Saved entries
_ _ _ _

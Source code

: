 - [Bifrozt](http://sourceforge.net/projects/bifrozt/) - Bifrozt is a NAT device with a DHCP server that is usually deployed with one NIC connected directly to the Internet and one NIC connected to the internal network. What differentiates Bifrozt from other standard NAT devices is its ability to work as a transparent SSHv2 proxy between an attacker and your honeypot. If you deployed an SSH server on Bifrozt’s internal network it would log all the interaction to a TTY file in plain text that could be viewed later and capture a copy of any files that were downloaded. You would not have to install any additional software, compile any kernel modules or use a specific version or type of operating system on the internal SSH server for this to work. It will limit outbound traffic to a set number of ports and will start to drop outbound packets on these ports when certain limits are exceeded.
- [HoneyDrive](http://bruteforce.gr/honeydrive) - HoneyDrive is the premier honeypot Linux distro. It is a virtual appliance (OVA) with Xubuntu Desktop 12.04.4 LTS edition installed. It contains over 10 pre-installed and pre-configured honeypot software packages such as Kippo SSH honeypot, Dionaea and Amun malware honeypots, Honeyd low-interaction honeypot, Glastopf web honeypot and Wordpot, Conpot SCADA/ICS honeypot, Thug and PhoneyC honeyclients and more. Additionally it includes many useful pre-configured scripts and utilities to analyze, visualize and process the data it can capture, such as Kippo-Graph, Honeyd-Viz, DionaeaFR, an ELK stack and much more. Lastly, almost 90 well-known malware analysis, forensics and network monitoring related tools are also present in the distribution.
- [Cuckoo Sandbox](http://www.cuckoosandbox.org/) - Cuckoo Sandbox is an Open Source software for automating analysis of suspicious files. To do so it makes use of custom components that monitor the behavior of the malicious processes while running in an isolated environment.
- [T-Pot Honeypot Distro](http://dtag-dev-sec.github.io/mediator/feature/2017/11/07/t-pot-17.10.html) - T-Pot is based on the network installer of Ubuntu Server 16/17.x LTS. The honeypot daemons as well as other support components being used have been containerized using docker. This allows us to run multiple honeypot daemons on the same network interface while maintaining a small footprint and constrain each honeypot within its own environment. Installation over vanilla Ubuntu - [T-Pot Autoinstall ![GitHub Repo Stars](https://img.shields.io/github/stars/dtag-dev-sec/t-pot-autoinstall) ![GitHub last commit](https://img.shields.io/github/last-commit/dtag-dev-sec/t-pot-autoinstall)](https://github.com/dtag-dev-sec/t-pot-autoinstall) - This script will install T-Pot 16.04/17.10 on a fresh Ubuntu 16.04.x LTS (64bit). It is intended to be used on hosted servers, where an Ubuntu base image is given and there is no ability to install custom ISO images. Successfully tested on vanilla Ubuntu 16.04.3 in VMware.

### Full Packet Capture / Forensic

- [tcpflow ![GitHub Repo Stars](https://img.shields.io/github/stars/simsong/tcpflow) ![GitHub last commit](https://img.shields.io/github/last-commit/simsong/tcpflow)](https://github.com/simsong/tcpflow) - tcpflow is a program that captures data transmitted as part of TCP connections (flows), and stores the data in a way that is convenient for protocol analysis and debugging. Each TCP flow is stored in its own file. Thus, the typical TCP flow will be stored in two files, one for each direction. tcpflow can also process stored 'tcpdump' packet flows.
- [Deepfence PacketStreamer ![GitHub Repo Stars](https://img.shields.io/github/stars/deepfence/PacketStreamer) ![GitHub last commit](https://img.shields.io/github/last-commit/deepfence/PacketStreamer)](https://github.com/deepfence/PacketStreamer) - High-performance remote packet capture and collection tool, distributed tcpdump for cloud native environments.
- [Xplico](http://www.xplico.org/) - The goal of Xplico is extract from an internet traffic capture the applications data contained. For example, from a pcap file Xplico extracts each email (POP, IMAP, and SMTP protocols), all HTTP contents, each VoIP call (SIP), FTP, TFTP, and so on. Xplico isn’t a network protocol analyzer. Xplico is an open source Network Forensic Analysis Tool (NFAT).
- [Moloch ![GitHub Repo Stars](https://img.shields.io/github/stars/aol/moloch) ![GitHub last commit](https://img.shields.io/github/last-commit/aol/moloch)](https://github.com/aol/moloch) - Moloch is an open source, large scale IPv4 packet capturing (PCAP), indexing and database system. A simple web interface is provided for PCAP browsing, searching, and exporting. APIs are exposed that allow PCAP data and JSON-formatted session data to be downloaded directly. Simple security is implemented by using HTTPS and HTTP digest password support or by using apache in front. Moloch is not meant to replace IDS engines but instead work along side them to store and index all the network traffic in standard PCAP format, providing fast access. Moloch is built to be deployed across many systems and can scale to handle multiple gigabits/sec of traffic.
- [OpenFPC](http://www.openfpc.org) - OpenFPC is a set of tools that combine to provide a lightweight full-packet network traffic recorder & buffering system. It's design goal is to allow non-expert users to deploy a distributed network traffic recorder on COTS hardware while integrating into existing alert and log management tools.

_ _ _ _

The lines above from the one containing "limits are exceeded." through the one containing "- [HoneyDrive](http://bruteforce.gr/honeydrive) - HoneyDrive" are to be set down exactly, and no others.

Finished exercise:
: - [Bifrozt](http://sourceforge.net/projects/bifrozt/) - Bifrozt is a NAT device with a DHCP server that is usually deployed with one NIC connected directly to the Internet and one NIC connected to the internal network. What differentiates Bifrozt from other standard NAT devices is its ability to work as a transparent SSHv2 proxy between an attacker and your honeypot. If you deployed an SSH server on Bifrozt’s internal network it would log all the interaction to a TTY file in plain text that could be viewed later and capture a copy of any files that were downloaded. You would not have to install any additional software, compile any kernel modules or use a specific version or type of operating system on the internal SSH server for this to work. It will limit outbound traffic to a set number of ports and will start to drop outbound packets on these ports when certain limits are exceeded.
- [HoneyDrive](http://bruteforce.gr/honeydrive) - HoneyDrive is the premier honeypot Linux distro. It is a virtual appliance (OVA) with Xubuntu Desktop 12.04.4 LTS edition installed. It contains over 10 pre-installed and pre-configured honeypot software packages such as Kippo SSH honeypot, Dionaea and Amun malware honeypots, Honeyd low-interaction honeypot, Glastopf web honeypot and Wordpot, Conpot SCADA/ICS honeypot, Thug and PhoneyC honeyclients and more. Additionally it includes many useful pre-configured scripts and utilities to analyze, visualize and process the data it can capture, such as Kippo-Graph, Honeyd-Viz, DionaeaFR, an ELK stack and much more. Lastly, almost 90 well-known malware analysis, forensics and network monitoring related tools are also present in the distribution.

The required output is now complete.